■ WORK INSTRUCTIONS ■
Hunt for the word "dependency" across the entries below, copying each line that holds it.

■ EXTRACTED ENTRIES ■
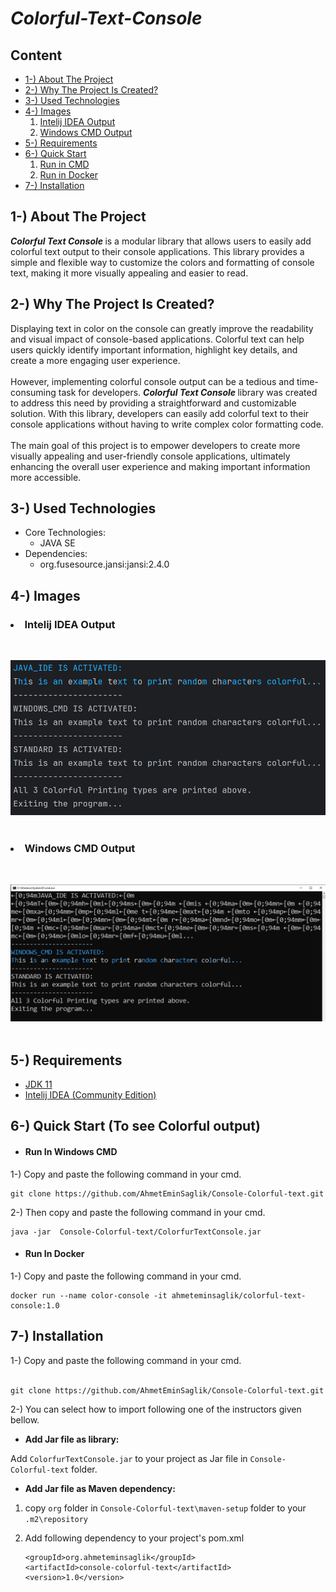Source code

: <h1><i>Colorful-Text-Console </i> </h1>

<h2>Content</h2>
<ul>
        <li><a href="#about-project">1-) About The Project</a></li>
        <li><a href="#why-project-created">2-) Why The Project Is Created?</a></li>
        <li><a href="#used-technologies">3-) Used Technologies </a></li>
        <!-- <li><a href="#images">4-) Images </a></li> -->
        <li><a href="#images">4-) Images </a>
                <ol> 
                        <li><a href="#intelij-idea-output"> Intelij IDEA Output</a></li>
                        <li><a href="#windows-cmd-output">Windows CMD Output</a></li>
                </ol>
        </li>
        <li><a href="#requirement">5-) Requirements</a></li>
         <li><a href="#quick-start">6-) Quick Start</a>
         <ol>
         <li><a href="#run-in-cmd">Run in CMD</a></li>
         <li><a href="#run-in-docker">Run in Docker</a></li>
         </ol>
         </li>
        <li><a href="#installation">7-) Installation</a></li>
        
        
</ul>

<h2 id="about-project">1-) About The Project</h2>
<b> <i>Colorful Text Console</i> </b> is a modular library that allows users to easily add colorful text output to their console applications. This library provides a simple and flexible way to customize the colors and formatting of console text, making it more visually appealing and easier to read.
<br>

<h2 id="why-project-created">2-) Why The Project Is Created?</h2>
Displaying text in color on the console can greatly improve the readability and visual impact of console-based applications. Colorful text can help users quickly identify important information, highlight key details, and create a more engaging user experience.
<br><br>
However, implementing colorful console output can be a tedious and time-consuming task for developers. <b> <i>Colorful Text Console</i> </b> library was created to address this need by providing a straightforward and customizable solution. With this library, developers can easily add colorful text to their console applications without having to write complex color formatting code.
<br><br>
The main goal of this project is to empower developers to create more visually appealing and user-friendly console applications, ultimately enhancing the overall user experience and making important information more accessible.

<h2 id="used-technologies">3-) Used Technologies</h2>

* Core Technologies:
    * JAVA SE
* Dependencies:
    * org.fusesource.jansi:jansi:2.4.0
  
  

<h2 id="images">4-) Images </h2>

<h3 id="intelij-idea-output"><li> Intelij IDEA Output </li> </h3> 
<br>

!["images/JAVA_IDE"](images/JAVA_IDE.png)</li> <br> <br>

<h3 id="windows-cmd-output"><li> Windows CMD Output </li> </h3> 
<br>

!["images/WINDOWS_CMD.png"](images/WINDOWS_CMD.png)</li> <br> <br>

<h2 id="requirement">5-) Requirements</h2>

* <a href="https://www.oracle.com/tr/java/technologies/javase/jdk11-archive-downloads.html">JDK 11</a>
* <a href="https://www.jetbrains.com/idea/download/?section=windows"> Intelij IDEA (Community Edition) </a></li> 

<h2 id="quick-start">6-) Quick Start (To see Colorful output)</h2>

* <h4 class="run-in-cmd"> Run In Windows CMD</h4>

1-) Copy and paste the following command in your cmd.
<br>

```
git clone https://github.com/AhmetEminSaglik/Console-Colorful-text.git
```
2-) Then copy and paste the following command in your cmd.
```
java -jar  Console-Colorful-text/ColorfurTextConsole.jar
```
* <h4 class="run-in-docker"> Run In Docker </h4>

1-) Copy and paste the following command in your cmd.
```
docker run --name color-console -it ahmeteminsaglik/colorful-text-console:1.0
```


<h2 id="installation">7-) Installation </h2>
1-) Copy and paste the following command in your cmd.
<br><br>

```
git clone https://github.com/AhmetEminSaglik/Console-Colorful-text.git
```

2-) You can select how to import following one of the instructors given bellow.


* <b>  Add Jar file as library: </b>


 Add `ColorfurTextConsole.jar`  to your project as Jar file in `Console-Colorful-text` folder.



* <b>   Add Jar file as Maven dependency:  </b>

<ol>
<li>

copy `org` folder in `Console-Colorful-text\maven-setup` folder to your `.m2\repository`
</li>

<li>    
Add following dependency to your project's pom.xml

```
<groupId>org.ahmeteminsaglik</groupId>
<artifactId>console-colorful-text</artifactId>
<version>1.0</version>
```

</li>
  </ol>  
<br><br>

■ SOLUTION ■
* <b>   Add Jar file as Maven dependency:  </b>
Add following dependency to your project's pom.xml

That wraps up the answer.